PetrB : Thanks also for explaining about Mozart's Sinfonia Concertante. I Googled the term "sinfonia concertante" to try to figure out why Mozart entitled his piece that way and it was not much help. The soloists in the Mozart work are extremely prominent throughout the piece (unlike the solo viola in Berlioz's _Harold in Italy_, which Wikipedia cited as a work that one might consider a "sinfonia concertante"). I guess the issue is that there is not a lot of dramatic contrast/conflict between the soloists and the orchestra, and the solo parts don't have a "heroic" character (?)

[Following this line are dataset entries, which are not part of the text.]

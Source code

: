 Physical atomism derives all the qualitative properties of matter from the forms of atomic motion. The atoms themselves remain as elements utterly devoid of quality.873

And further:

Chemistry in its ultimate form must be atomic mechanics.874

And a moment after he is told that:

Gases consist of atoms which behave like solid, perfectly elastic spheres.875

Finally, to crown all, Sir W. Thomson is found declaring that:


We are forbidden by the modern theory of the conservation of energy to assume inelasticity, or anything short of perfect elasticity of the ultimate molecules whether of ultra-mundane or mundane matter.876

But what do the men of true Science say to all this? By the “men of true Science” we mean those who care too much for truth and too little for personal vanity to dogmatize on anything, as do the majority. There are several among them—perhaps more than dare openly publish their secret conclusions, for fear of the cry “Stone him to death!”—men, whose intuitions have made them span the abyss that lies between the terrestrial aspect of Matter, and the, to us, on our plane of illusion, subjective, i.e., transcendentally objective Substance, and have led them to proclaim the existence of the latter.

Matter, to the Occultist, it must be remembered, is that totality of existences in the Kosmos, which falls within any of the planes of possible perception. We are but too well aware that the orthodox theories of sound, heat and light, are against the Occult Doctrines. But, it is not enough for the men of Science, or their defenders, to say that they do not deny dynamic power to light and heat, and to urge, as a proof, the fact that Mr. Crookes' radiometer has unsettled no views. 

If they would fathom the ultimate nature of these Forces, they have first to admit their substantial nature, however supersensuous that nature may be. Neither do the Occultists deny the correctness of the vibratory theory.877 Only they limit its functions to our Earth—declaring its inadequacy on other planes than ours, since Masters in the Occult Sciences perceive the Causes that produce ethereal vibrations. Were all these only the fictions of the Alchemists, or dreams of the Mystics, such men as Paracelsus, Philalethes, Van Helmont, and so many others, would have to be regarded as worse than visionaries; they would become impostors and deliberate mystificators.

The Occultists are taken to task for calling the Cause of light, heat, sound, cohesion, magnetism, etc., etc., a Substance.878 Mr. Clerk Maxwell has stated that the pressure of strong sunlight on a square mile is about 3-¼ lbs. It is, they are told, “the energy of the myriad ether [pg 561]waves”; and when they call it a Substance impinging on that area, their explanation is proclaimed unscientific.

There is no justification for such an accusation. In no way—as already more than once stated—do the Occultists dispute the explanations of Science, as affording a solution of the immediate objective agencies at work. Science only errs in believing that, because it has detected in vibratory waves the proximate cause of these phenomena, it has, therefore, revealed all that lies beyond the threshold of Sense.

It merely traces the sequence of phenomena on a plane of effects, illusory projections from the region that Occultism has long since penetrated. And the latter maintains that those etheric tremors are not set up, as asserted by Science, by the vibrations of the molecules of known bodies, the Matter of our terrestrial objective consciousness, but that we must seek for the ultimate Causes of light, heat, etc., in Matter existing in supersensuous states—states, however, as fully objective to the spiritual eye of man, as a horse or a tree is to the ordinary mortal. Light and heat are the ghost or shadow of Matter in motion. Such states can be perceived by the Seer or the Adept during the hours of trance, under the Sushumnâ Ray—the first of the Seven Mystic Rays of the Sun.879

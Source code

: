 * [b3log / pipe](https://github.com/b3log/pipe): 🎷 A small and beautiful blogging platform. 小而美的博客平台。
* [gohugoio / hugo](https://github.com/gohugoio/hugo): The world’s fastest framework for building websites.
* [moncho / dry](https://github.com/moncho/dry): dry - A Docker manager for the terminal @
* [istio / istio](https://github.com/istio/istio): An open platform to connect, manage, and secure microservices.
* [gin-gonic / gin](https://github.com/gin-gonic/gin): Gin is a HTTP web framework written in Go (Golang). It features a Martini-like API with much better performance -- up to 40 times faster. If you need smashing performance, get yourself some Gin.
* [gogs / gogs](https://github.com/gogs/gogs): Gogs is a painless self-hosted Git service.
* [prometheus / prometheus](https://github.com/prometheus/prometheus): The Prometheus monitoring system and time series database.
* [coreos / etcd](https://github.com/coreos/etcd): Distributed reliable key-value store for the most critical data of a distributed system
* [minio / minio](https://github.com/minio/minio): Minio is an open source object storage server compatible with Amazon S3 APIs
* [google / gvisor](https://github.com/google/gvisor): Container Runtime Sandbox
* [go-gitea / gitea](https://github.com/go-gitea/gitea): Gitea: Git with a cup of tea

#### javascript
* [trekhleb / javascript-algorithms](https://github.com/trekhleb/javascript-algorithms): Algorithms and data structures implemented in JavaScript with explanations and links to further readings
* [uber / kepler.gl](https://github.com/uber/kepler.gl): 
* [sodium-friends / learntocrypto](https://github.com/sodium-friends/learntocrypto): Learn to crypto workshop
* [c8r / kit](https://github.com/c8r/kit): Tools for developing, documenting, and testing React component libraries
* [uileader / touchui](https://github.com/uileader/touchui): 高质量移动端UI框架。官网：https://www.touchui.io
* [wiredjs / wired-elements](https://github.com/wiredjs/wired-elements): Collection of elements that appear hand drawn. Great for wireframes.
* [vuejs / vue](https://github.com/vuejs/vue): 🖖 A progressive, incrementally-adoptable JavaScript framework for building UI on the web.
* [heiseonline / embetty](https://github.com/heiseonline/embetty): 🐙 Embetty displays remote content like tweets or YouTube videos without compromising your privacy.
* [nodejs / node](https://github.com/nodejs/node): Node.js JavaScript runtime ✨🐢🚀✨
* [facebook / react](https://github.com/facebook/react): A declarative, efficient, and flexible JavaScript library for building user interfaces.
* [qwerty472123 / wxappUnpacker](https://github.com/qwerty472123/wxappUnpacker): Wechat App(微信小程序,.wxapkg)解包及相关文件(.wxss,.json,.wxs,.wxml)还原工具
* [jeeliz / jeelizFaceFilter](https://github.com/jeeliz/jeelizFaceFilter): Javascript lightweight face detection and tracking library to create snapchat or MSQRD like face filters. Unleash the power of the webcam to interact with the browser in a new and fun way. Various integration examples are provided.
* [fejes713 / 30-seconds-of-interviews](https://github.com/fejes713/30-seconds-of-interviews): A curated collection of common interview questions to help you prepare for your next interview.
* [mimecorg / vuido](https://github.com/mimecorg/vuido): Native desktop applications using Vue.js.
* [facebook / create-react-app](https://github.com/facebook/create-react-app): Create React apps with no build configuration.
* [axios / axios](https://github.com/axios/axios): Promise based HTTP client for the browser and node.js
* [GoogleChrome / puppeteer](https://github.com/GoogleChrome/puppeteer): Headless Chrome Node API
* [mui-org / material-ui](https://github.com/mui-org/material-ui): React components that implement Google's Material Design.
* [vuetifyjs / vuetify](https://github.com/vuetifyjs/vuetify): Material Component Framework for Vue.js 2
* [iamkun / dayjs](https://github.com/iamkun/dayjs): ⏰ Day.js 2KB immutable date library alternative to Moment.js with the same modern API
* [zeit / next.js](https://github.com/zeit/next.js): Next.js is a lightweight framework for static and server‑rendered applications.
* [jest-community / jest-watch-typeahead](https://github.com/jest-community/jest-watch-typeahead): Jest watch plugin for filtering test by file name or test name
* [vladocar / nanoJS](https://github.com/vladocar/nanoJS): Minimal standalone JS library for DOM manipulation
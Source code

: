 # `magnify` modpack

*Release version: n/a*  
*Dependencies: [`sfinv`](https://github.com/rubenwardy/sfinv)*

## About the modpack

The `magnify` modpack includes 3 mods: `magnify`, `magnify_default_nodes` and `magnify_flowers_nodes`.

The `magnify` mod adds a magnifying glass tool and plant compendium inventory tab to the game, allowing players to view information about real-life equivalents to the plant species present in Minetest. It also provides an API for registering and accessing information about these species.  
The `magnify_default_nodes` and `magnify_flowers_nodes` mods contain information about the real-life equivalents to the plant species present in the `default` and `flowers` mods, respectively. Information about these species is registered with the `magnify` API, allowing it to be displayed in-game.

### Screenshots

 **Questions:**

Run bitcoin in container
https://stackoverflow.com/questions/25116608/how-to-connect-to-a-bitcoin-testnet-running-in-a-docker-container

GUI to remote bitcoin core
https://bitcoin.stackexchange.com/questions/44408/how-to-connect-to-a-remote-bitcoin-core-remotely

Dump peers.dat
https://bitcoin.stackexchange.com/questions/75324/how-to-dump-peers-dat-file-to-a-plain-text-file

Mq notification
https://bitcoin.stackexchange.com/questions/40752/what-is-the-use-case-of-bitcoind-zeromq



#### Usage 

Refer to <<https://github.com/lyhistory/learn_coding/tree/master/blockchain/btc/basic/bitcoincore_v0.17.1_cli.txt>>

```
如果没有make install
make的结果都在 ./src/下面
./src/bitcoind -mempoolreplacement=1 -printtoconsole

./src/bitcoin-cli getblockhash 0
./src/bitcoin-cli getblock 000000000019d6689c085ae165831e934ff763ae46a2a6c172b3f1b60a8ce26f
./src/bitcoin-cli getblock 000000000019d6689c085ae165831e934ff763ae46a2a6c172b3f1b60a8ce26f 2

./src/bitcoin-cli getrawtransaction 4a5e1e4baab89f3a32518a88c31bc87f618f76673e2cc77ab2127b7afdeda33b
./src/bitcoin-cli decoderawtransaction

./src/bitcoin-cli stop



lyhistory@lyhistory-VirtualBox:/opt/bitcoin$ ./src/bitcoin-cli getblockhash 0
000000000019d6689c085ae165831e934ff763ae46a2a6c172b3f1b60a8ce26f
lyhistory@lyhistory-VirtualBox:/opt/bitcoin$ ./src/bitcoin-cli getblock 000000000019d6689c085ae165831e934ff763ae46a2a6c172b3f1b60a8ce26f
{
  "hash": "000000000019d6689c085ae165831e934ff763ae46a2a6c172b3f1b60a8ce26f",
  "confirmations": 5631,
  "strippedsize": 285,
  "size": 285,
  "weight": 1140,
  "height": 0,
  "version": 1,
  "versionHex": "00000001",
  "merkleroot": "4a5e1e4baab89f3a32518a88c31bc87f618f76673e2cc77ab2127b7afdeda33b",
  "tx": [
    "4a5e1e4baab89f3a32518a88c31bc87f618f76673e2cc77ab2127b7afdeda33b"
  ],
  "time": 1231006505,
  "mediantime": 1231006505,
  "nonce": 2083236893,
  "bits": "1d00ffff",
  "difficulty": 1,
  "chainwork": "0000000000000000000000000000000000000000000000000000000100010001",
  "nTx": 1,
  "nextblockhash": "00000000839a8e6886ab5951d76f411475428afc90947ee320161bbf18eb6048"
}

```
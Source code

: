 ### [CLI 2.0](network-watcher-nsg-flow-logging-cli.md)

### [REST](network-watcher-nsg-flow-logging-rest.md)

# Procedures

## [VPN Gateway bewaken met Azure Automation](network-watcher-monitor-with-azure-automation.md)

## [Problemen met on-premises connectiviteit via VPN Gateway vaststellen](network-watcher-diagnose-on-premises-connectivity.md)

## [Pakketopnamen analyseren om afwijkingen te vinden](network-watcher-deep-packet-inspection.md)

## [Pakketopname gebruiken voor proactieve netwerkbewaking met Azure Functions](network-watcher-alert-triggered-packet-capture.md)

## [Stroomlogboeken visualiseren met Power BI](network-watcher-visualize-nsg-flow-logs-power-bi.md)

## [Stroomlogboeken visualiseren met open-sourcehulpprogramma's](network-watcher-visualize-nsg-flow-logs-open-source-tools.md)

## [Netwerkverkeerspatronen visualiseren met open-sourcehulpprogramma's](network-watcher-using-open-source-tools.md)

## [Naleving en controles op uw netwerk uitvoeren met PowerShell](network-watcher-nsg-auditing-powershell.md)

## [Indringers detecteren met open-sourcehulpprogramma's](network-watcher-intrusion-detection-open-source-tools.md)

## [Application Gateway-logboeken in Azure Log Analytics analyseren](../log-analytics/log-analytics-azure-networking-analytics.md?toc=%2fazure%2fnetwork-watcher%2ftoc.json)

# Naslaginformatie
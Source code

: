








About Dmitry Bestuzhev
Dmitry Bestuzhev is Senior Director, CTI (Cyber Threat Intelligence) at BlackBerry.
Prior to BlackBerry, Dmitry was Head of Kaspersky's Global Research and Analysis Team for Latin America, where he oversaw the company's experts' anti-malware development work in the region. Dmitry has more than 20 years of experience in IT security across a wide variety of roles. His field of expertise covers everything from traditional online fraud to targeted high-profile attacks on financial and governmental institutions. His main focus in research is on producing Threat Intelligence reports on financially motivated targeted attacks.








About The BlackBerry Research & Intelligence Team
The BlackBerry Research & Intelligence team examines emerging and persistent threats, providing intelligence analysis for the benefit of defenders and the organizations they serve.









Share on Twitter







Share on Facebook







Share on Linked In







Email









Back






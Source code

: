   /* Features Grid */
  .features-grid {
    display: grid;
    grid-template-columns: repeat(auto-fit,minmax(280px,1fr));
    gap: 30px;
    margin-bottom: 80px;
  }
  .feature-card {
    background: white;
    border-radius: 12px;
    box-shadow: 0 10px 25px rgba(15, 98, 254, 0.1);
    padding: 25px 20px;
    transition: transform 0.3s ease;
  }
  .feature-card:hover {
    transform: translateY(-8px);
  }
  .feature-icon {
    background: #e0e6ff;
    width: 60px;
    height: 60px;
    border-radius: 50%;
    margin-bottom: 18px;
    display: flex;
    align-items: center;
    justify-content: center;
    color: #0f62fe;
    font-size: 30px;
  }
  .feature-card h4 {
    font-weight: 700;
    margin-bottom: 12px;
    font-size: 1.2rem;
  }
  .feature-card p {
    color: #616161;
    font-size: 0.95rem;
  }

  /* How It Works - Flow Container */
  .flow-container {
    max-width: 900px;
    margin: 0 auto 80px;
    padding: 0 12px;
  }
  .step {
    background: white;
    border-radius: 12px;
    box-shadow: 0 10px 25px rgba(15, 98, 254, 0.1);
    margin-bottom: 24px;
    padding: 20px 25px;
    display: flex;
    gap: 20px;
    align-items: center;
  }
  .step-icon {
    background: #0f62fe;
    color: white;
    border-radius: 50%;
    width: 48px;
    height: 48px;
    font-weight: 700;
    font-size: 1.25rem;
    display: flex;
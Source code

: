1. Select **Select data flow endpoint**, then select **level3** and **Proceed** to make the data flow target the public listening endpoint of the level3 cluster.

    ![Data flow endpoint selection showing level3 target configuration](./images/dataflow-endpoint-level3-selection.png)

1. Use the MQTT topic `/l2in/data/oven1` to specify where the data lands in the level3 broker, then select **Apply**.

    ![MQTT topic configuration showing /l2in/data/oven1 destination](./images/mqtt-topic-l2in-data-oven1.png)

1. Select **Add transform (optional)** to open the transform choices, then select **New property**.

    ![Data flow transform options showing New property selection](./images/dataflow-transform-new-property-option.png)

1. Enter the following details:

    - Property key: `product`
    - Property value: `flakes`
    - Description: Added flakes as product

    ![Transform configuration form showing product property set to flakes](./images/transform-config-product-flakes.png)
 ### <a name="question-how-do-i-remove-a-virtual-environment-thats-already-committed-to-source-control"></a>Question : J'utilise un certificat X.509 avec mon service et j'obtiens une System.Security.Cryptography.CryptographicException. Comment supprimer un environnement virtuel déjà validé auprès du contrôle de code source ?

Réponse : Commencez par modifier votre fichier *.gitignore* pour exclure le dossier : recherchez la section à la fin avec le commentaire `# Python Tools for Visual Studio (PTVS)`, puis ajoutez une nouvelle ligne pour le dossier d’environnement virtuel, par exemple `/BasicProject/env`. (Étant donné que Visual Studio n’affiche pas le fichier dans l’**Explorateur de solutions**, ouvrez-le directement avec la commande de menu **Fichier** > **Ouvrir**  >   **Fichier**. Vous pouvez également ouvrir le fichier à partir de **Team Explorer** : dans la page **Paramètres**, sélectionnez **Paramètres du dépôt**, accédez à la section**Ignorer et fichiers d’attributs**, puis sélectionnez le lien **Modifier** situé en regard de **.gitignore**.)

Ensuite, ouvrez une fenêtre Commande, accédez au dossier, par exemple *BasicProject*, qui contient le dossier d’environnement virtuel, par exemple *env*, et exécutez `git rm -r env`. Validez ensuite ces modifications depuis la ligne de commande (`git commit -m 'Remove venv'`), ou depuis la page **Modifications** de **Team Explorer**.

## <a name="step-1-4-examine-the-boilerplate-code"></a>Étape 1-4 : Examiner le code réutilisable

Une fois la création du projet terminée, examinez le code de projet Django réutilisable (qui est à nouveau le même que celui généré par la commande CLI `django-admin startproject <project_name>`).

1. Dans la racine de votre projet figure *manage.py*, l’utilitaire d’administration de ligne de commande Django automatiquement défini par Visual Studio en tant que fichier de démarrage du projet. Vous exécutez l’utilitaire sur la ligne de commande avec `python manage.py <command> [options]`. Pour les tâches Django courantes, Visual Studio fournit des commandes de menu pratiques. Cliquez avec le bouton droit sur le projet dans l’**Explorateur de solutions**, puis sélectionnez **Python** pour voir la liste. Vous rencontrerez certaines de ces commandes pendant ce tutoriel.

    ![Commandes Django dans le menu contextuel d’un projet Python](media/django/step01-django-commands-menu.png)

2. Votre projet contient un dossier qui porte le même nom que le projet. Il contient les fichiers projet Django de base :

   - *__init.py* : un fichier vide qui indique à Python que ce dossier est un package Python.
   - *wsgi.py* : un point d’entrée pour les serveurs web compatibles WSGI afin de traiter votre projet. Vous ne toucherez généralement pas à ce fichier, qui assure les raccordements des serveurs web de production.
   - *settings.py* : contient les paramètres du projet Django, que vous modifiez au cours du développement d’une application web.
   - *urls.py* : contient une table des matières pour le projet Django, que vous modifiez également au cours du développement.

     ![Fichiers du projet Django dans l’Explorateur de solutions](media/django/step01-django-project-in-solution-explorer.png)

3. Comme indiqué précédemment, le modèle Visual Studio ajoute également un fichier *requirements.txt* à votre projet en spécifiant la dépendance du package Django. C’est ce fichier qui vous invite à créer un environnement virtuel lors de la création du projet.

By the way, Prokofiev wrote a piece for solo cello and orchestra that is almost always called a "Symphony-Concerto". I have read that its title is often "mistranslated" from Russian as "sinfonia concertante", and I have read where people call it that. Do you know what the correct title is? Maybe it doesn't matter much. It just sounds like a cello concerto to much. I like it very much.



PetrB said:


> You're right about the sound, but the bodies are not the issue -- since each of the lower instruments has a larger resonating body  The phenomenon is readily understood if you think of a how a high clear child's voice speaking at _mf_ is nearly piercing and how much more that carries over _(cuts right through, actually)_ lower adult voices. The lower sound waves are wider, simply more literally disperse, and have to move more air than higher pitched sounds.
> 
> LOL, I was typing as you entered. Great piece. It is a "concertante" because both parts are truly more obbligato than solo roles. Generally, all solo concerti are concertante works, but specifically, the concertante role is more embedded with the musical fabric vs. heroic solo prominence.
> 
> The no longer needed scordatura is probably due to steel strings, and their far greater carrying power, on the instruments vs. the gut strings of Mozart's time.


----------



## PetrB (Feb 28, 2012)

spradlig said:


> PetrB : Thanks also for explaining about Mozart's Sinfonia Concertante. I Googled the term "sinfonia concertante" to try to figure out why Mozart entitled his piece that way and it was not much help. The soloists in the Mozart work are extremely prominent throughout the piece (unlike the solo viola in Berlioz's _Harold in Italy_, which Wikipedia cited as a work that one might consider a "sinfonia concertante"). I guess the issue is that there is not a lot of dramatic contrast/conflict between the soloists and the orchestra, and the solo parts don't have a "heroic" character (?)
> 
> Prokofiev wrote a piece "Symphony-Concerto" for solo cello and orchestra. I have read that its title is often "mistranslated" from Russian as "sinfonia concertante", and I have read where people call it that. Do you know what the correct title is? Maybe it doesn't matter much. It just sounds too much like a cello concerto.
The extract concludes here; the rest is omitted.